As the dark channel map is approximating the haze distribution, we estimate the waterlight source \( \overset{\sim }{B} \) by detecting the haze–opaque region in the map. The top 0.1% brightest pixels in the dark channel map, which usually represent the most haze–opaque field, are firstly located. Among these pixels in the map, the highest intensity values in the corresponding image \( \overset{\sim }{I} \) are then treated as the waterlight source \( \overset{\sim }{B} \) in Eq. (5). Note that these pixels may not correspond to the brightest intensities in the image, which is advantageous if some white objects are present.

Separating Eq. (5) into each RGB color channel and applying the dark channel assumption in Eq. (6) to the minimum operated equation followed by the normalization of the waterlight source [24], we acquire

$$ {\overset{\sim }{t}}_0\left(\boldsymbol{x}\right)=1-\varphi \underset{c}{\ \min}\left(\frac{\ {\hat{I}}_c\left(\boldsymbol{x}\right)}{{\overset{\sim }{B}}_c}\right), $$

where 0 < φ ≤ 1 is a constant for balancing the contribution of the hazy opacity, \( {\hat{I}}_c\left(\boldsymbol{x}\right) \) represents the outcome after applying a min spatial filter to each color channel of the image \( \overset{\sim }{I} \), and \( {\overset{\sim }{B}}_c \) represents the background waterlight in channel c with c {R, G, B}. Herein, we have assumed that the transmission in a local patch ρ(x) is constant and denoting the corresponding patch transmission coefficient as \( {\tilde{t}}_0\left(\boldsymbol{x}\right) \), which is independent of the minimum operator.
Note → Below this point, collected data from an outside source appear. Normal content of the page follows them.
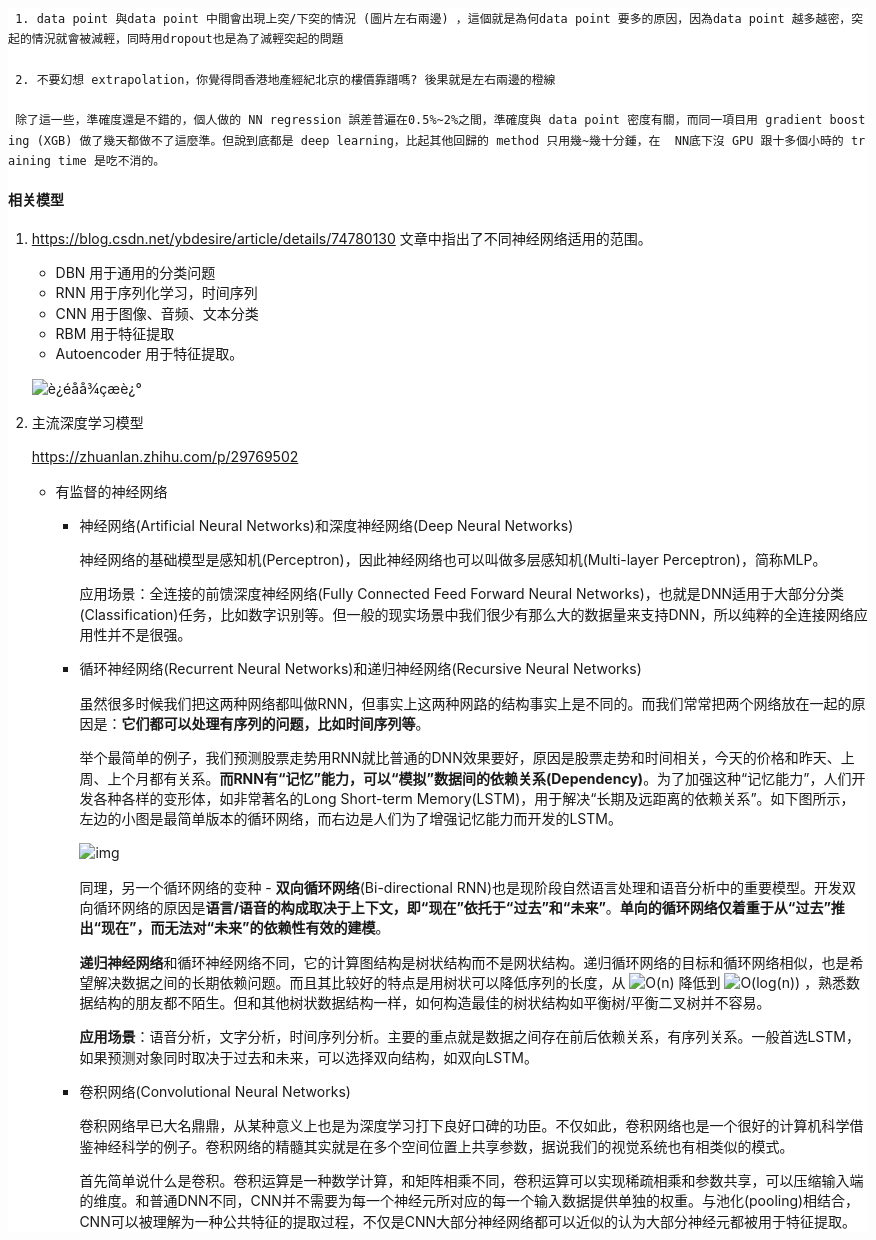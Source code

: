      1. data point 與data point 中間會出現上突/下突的情況 (圖片左右兩邊) ，這個就是為何data point 要多的原因，因為data point 越多越密，突起的情況就會被減輕，同時用dropout也是為了減輕突起的問題

     2. 不要幻想 extrapolation，你覺得問香港地產經紀北京的樓價靠譜嗎? 後果就是左右兩邊的橙線

     除了這一些，準確度還是不錯的，個人做的 NN regression 誤差普遍在0.5%~2%之間，準確度與 data point 密度有關，而同一項目用 gradient boosting (XGB) 做了幾天都做不了這麼準。但說到底都是 deep learning，比起其他回歸的 method 只用幾~幾十分鍾，在  NN底下沒 GPU 跟十多個小時的 training time 是吃不消的。

#### 相关模型

1. <https://blog.csdn.net/ybdesire/article/details/74780130> 文章中指出了不同神经网络适用的范围。

   - DBN 用于通用的分类问题
   - RNN 用于序列化学习，时间序列
   - CNN 用于图像、音频、文本分类
   - RBM 用于特征提取
   - Autoencoder 用于特征提取。

   ![è¿éåå¾çæè¿°](https://img-blog.csdn.net/20170707215442499?watermark/2/text/aHR0cDovL2Jsb2cuY3Nkbi5uZXQveWJkZXNpcmU=/font/5a6L5L2T/fontsize/400/fill/I0JBQkFCMA==/dissolve/70/gravity/SouthEast)

2. 主流深度学习模型

   https://zhuanlan.zhihu.com/p/29769502

   - 有监督的神经网络

     - 神经网络(Artificial Neural Networks)和深度神经网络(Deep Neural Networks)

       神经网络的基础模型是感知机(Perceptron)，因此神经网络也可以叫做多层感知机(Multi-layer Perceptron)，简称MLP。

       应用场景：全连接的前馈深度神经网络(Fully Connected Feed Forward Neural Networks)，也就是DNN适用于大部分分类(Classification)任务，比如数字识别等。但一般的现实场景中我们很少有那么大的数据量来支持DNN，所以纯粹的全连接网络应用性并不是很强。

     - 循环神经网络(Recurrent Neural Networks)和递归神经网络(Recursive Neural Networks)

       虽然很多时候我们把这两种网络都叫做RNN，但事实上这两种网路的结构事实上是不同的。而我们常常把两个网络放在一起的原因是：**它们都可以处理有序列的问题，比如时间序列等**。

       举个最简单的例子，我们预测股票走势用RNN就比普通的DNN效果要好，原因是股票走势和时间相关，今天的价格和昨天、上周、上个月都有关系。**而RNN有“记忆”能力，可以“模拟”数据间的依赖关系(Dependency)**。为了加强这种“记忆能力”，人们开发各种各样的变形体，如非常著名的Long Short-term Memory(LSTM)，用于解决“长期及远距离的依赖关系”。如下图所示，左边的小图是最简单版本的循环网络，而右边是人们为了增强记忆能力而开发的LSTM。

       ![img](https://pic2.zhimg.com/80/v2-cefea8dd53de21ab441efbd3de3abad5_hd.jpg)

       同理，另一个循环网络的变种 - **双向循环网络**(Bi-directional RNN)也是现阶段自然语言处理和语音分析中的重要模型。开发双向循环网络的原因是**语言/语音的构成取决于上下文，即“现在”依托于“过去”和“未来”**。**单向的循环网络仅着重于从“过去”推出“现在”，而无法对“未来”的依赖性有效的建模**。

       **递归神经网络**和循环神经网络不同，它的计算图结构是树状结构而不是网状结构。递归循环网络的目标和循环网络相似，也是希望解决数据之间的长期依赖问题。而且其比较好的特点是用树状可以降低序列的长度，从 ![O(n)](https://www.zhihu.com/equation?tex=O%28n%29) 降低到 ![O(log(n))](https://www.zhihu.com/equation?tex=O%28log%28n%29%29) ，熟悉数据结构的朋友都不陌生。但和其他树状数据结构一样，如何构造最佳的树状结构如平衡树/平衡二叉树并不容易。

       **应用场景**：语音分析，文字分析，时间序列分析。主要的重点就是数据之间存在前后依赖关系，有序列关系。一般首选LSTM，如果预测对象同时取决于过去和未来，可以选择双向结构，如双向LSTM。

     - 卷积网络(Convolutional Neural Networks)

       卷积网络早已大名鼎鼎，从某种意义上也是为深度学习打下良好口碑的功臣。不仅如此，卷积网络也是一个很好的计算机科学借鉴神经科学的例子。卷积网络的精髓其实就是在多个空间位置上共享参数，据说我们的视觉系统也有相类似的模式。

       首先简单说什么是卷积。卷积运算是一种数学计算，和矩阵相乘不同，卷积运算可以实现稀疏相乘和参数共享，可以压缩输入端的维度。和普通DNN不同，CNN并不需要为每一个神经元所对应的每一个输入数据提供单独的权重。与池化(pooling)相结合，CNN可以被理解为一种公共特征的提取过程，不仅是CNN大部分神经网络都可以近似的认为大部分神经元都被用于特征提取。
Practically, Eq. (7) makes the image more natural in such a way to adaptively preserve haze for different perspectives of distant objects in water.

2.3.3 Delicate transmission

After obtaining the preliminary transmission map, there exist somewhat ragged and blocky effects depending on the patch size. This is because the transmission inside a patch is actually not a constant as we assumed. To refine the transmission map, we introduce the matting Laplacian matrix method [38]. In this image matting scheme, the color of a pixel is assumed the linear combination of the foreground and background colors weighted by the opacity. Drawing an analogy between the transmission and opacity, and further employing the technique of the sparse linear system [39], we achieve a compact expression of the transmission map:

$$ \left(\boldsymbol{L}+\boldsymbol{\lambda} \boldsymbol{U}\right)\overset{\sim }{\boldsymbol{t}}=\boldsymbol{\lambda} {\overset{\sim }{\boldsymbol{t}}}_{\mathbf{0}}, $$

where L is the matting Laplacian matrix, λ is a diagonal matrix for representing the regularizing parameter, U is the identity matrix with the same dimension as L, and \( \overset{\sim }{\boldsymbol{t}} \) and \( {\tilde{\boldsymbol{t}}}_0 \) are the vector forms of the transmission.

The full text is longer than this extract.